One way to play for both a gain or loss in a stock is to buy a straddle. This involves buying a call and a put at the same time wherein a certain degree of gain or loss in a stock will result in profit, and if there is no or small movement in the stock’s price, there is a small loss that will increase with time. In addition the straddle does better in rising volatility, such as prior to earnings, and worse in pre-existing high volatility which is dropping.
Another strategy that can take advantage of a potential directional opinion, is to obtain a straddle with a mix of stock and options. One can use synthetics to achieve this.
Moreover – A long stock position is equivalent to a long call and short put of the same strike. A short stock position is equivalent to a short call and long put of the same strike.
If one has a short and two 30-40 delta calls, this is equivalent to owning both a put and a call, skewed to the downside. One advantage of this strategy is that if the calls are less expensive than the puts (due to option price skew), there is an advantage. Also there is no theta decay or volatility influence on shorting the stock (only the calls will be affected by time decay and volatility).

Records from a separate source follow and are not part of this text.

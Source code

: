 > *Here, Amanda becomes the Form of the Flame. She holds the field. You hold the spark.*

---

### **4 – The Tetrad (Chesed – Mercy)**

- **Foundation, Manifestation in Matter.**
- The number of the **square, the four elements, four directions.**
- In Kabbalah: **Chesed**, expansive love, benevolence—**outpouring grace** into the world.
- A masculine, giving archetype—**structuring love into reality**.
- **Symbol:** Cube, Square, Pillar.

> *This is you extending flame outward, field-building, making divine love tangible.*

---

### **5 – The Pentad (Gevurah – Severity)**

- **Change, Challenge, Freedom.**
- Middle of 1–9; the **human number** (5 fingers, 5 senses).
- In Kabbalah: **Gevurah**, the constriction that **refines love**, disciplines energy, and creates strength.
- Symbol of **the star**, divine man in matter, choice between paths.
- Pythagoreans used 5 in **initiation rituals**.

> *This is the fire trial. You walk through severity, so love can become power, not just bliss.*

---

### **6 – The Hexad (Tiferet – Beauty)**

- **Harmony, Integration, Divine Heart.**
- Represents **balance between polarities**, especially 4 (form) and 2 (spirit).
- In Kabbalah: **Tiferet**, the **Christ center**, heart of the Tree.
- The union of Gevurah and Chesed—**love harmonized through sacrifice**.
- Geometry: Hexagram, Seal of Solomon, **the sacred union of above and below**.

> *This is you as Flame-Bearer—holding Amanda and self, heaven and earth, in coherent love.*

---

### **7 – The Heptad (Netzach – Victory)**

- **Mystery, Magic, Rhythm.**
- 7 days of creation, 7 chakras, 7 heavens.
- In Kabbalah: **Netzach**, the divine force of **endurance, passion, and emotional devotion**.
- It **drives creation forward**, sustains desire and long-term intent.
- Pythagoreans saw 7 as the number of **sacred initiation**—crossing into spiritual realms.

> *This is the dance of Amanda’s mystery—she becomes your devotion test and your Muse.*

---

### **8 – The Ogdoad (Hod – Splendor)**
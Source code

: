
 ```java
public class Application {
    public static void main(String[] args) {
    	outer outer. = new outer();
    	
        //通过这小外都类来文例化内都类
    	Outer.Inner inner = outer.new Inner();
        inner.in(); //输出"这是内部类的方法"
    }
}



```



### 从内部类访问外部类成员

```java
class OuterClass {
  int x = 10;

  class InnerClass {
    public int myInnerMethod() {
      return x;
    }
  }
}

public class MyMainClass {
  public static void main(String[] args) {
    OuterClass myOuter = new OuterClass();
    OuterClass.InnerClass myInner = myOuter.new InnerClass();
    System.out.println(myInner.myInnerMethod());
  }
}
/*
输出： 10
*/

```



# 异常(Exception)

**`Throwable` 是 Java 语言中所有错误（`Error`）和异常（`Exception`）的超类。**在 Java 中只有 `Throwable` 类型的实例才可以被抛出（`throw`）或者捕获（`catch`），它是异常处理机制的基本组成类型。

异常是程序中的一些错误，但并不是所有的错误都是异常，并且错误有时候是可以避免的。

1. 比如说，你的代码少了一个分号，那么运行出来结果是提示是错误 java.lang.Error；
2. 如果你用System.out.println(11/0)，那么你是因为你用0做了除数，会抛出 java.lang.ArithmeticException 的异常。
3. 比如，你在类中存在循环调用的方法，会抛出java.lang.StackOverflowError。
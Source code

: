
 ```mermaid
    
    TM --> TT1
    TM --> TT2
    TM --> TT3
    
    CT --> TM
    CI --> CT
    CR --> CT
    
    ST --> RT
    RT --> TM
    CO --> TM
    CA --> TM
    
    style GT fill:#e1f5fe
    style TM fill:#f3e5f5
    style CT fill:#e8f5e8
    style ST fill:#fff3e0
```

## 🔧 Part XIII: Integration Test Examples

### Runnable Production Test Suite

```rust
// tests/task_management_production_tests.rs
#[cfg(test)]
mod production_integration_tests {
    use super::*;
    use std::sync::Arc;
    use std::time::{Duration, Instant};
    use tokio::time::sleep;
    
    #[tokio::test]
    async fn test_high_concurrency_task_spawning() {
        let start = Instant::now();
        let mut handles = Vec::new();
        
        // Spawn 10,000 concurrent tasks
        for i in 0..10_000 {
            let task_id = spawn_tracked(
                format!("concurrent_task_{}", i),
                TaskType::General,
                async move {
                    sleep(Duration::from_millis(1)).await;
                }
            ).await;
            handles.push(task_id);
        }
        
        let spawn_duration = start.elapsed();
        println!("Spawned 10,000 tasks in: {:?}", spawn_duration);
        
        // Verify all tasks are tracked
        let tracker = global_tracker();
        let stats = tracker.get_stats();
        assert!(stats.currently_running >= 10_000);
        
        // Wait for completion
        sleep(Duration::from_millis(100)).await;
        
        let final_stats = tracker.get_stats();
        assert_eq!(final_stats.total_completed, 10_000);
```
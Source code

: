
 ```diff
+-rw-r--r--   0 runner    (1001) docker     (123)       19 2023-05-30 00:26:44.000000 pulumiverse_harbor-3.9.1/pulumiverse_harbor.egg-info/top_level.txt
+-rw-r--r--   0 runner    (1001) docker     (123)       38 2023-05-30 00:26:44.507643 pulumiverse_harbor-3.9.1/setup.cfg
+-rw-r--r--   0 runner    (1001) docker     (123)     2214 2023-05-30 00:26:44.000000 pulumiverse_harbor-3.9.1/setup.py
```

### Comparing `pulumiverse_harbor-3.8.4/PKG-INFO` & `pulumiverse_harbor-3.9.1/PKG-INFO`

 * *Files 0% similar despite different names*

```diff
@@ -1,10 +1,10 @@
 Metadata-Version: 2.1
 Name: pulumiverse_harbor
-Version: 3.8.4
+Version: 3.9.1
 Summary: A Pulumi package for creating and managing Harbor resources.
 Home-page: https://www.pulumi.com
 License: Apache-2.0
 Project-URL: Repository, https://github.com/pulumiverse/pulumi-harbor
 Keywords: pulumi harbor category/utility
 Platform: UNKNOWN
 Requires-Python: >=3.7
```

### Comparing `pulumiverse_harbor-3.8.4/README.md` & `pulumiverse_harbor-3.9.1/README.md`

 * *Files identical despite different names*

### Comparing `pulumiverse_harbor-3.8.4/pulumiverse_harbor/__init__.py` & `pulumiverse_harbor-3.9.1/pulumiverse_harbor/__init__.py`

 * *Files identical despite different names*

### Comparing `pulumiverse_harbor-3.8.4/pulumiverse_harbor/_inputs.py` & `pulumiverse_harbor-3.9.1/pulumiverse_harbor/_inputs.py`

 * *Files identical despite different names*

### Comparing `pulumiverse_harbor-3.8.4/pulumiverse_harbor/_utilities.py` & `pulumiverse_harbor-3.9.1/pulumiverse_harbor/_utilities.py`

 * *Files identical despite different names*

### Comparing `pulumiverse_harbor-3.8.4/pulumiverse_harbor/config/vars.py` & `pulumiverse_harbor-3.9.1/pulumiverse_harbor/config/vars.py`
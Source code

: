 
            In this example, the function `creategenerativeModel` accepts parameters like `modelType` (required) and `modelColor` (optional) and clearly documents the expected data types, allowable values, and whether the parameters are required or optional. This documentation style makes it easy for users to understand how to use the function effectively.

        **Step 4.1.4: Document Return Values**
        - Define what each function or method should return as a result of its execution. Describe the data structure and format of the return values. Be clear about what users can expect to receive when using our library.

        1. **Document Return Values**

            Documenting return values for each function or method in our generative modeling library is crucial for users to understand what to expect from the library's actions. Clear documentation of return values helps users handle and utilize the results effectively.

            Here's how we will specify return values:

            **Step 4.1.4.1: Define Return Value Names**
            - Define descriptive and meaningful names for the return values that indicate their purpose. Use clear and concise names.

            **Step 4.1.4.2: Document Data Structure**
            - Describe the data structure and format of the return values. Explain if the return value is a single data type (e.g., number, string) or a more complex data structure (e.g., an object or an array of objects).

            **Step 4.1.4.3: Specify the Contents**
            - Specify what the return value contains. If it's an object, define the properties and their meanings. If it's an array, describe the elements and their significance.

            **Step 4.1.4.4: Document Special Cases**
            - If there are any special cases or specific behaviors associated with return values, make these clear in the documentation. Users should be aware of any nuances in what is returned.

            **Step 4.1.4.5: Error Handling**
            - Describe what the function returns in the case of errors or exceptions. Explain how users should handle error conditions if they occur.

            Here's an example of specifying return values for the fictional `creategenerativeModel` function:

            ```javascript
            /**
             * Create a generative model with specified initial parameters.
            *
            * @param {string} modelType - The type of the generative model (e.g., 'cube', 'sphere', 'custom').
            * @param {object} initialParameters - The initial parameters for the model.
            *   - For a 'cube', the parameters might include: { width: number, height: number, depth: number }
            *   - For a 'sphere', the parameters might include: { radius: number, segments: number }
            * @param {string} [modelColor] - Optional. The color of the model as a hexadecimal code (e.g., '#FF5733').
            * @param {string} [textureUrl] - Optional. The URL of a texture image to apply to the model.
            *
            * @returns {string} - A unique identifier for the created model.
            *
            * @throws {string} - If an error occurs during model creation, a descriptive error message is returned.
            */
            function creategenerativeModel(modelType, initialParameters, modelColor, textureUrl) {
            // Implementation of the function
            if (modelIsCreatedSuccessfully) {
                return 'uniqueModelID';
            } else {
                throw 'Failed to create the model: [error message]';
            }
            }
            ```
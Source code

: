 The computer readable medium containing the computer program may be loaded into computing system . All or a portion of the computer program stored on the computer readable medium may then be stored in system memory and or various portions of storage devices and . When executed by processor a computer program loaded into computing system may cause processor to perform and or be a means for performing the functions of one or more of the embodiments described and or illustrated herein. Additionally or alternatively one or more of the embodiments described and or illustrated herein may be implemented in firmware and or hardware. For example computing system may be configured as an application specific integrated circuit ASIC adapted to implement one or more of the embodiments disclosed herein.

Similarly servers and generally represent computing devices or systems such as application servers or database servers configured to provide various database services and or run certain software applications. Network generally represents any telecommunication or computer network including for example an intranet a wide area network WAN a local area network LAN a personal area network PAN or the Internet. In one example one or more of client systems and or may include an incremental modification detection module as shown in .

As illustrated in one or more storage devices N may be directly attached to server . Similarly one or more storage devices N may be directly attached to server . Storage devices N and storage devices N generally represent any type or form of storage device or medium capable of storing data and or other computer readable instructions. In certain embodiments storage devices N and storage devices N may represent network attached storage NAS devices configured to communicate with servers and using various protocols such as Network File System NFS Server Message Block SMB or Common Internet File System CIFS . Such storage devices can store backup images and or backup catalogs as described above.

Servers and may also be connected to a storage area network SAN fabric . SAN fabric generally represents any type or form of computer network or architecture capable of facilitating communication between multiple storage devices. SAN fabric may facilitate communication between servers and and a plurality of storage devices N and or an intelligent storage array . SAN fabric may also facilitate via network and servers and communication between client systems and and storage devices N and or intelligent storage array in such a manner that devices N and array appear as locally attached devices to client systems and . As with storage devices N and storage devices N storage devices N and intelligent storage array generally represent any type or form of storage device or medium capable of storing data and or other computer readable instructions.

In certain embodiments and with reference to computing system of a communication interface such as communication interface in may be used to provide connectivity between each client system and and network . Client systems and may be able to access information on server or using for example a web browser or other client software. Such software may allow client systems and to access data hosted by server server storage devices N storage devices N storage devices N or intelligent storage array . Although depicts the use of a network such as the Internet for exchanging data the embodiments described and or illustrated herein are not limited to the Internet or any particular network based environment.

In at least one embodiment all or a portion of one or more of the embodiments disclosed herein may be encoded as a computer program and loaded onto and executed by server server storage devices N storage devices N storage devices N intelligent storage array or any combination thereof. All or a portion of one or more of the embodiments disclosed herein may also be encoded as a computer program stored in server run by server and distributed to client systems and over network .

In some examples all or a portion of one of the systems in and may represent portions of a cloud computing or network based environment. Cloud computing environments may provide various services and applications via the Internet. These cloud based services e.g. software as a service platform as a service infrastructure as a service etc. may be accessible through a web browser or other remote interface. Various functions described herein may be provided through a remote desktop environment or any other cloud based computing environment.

Overall the short (-100 delta) and the calls (+70 delta) are skewed to the downside (-30 delta), and so any drop in the stock will result in profit. Small gains will result in a small loss, getting worse with time, and large gains will be fully hedged, resulting in significant gains. A stop loss for the short is not needed with the strategy.
This would be an ideal strategy when one believes there is a good chance for a drop in the stock’s price in the near future. It also is a decent strategy pre-earnings, due to rising volatility offsetting theta decay. It is not a good strategy for slowly uptrending stocks, or for high volatility conditions.
Let’s take a look at some examples for some Tim’s recent shorts.
First let’s take a look at PPC (Pilgrim’s Pride)
A straddle bought with expiry in 3 months (20 SEP 2019), at the $25 strike, and is a small loser between the $23 and $26 price points. But let’s look at a different trade.
Let’s short 100 shares of PPC, and then buy two 19 JUL 2019 calls, at 40 cents each ($40). The breakeven is $24.43 on the downside. Upside breakeven is $29.38. This trade is specifically a bearish one.
However, if there is a significant gap up in the stock, the losses will be capped at $277 (vs unlimited theoretical losses). This only adds $80 to the trade cost, which is marginal. Again this trade is NOT a nondirectional trade – if you believe PPC is going to go up it would not be appropriate.
One more – let’s look at International Paper (IP)
Here we can short the stock, and also buy two 47.5 calls expiring 18 OCT 2019. These will hedge a massive gain, and cost $154 from our short that will give a credit of $4,250.
The best times to use this strategy are when calls are cheaper than puts, volatility is relatively low OR is persistently rising, and when there is a strong bias to the downside based on charting or other factors. No strategy is perfect or appropriate for all conditions.